About LucidityDB
Infrastructure for AI systems that need to explain their outputs.
What LucidityDB Does
LucidityDB wraps AI model calls with instrumentation that captures why outputs were generated, not just what was generated. Every query returns structured metadata: confidence scores, reasoning chains, model attribution, and latency breakdowns.
This metadata enables debugging, auditing, and quality control for AI-powered applications.
Core Capabilities
- 1. Confidence Scoring — Each response includes calibrated confidence estimates based on model uncertainty, retrieval quality, and prompt matching.
- 2. Reasoning Traces — Step-by-step logs showing how the model processed the query, what context was retrieved, and which reasoning path was taken.
- 3. Multi-Model Routing — Automatically route queries to appropriate models based on complexity, cost, and latency requirements.

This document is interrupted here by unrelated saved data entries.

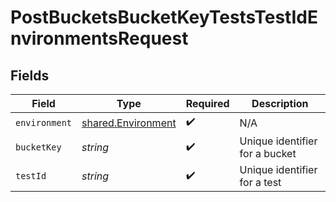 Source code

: # PostBucketsBucketKeyTestsTestIdEnvironmentsRequest


## Fields

| Field                                                    | Type                                                     | Required                                                 | Description                                              |
| -------------------------------------------------------- | -------------------------------------------------------- | -------------------------------------------------------- | -------------------------------------------------------- |
| `environment`                                            | [shared.Environment](../../models/shared/environment.md) | :heavy_check_mark:                                       | N/A                                                      |
| `bucketKey`                                              | *string*                                                 | :heavy_check_mark:                                       | Unique identifier for a bucket                           |
| `testId`                                                 | *string*                                                 | :heavy_check_mark:                                       | Unique identifier for a test                             | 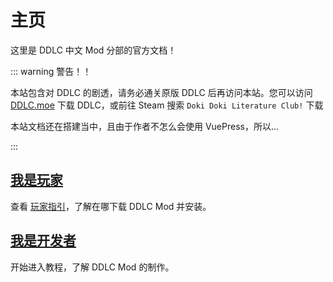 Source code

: # 主页

这里是 DDLC 中文 Mod 分部的官方文档！

::: warning 警告！！

本站包含对 DDLC 的剧透，请务必通关原版 DDLC 后再访问本站。您可以访问 [DDLC.moe](https://ddlc.moe) 下载 DDLC，或前往 Steam 搜索 `Doki Doki Literature Club!` 下载

本站文档还在搭建当中，且由于作者不怎么会使用 VuePress，所以...

:::

## [我是玩家](player/README.md)

查看 [玩家指引](player/README.md)，了解在哪下载 DDLC Mod 并安装。

## [我是开发者](player/README.md)

开始进入教程，了解 DDLC Mod 的制作。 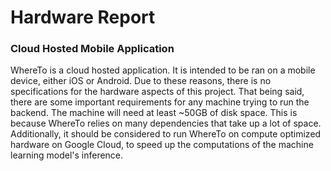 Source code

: # Hardware Report
### Cloud Hosted Mobile Application
WhereTo is a cloud hosted application. It is intended to be ran on a mobile device, either iOS or Android. Due to these reasons, there is no specifications for the hardware aspects of this project. That being said, there are some important requirements for any machine trying to run the backend. The machine will need at least ~50GB of disk space. This is because WhereTo relies on many dependencies that take up a lot of space. Additionally, it should be considered to run WhereTo on compute optimized hardware on Google Cloud, to speed up the computations of the machine learning model's inference. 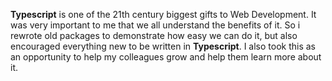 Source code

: **Typescript** is one of the 21th century biggest gifts to Web Development. It was very important to me that we all understand the benefits of it. So i rewrote old packages to demonstrate how easy we can do it, but also encouraged everything new to be written in **Typescript**. 
I also took this as an opportunity to help my colleagues grow and help them learn more about it. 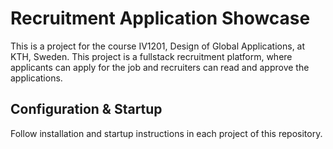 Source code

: # Recruitment Application Showcase
This is a project for the course IV1201, Design of Global Applications, at KTH, Sweden.
This project is a fullstack recruitment platform, where applicants can apply for the job and recruiters can read and approve the applications.

## Configuration & Startup

Follow installation and startup instructions in each project of this repository.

- 4. Audit Trails — Complete logging of all queries, responses, and metadata for compliance and debugging.
Use Cases
Debugging AI Failures
When an AI system produces wrong output, reasoning traces show exactly where the logic failed.
Quality Monitoring
Track confidence distributions over time to detect model drift or retrieval degradation.
Compliance Auditing
Maintain complete records of AI decisions for regulatory requirements.
Cost Optimization
Route simple queries to cheaper models while reserving expensive models for complex tasks.
Technical Details
LucidityDB runs as a proxy layer between your application and AI providers. It intercepts API calls, adds instrumentation, and returns enriched responses with metadata attached.
Supports OpenAI, Anthropic, and other major providers. Available as managed service or self-hosted deployment.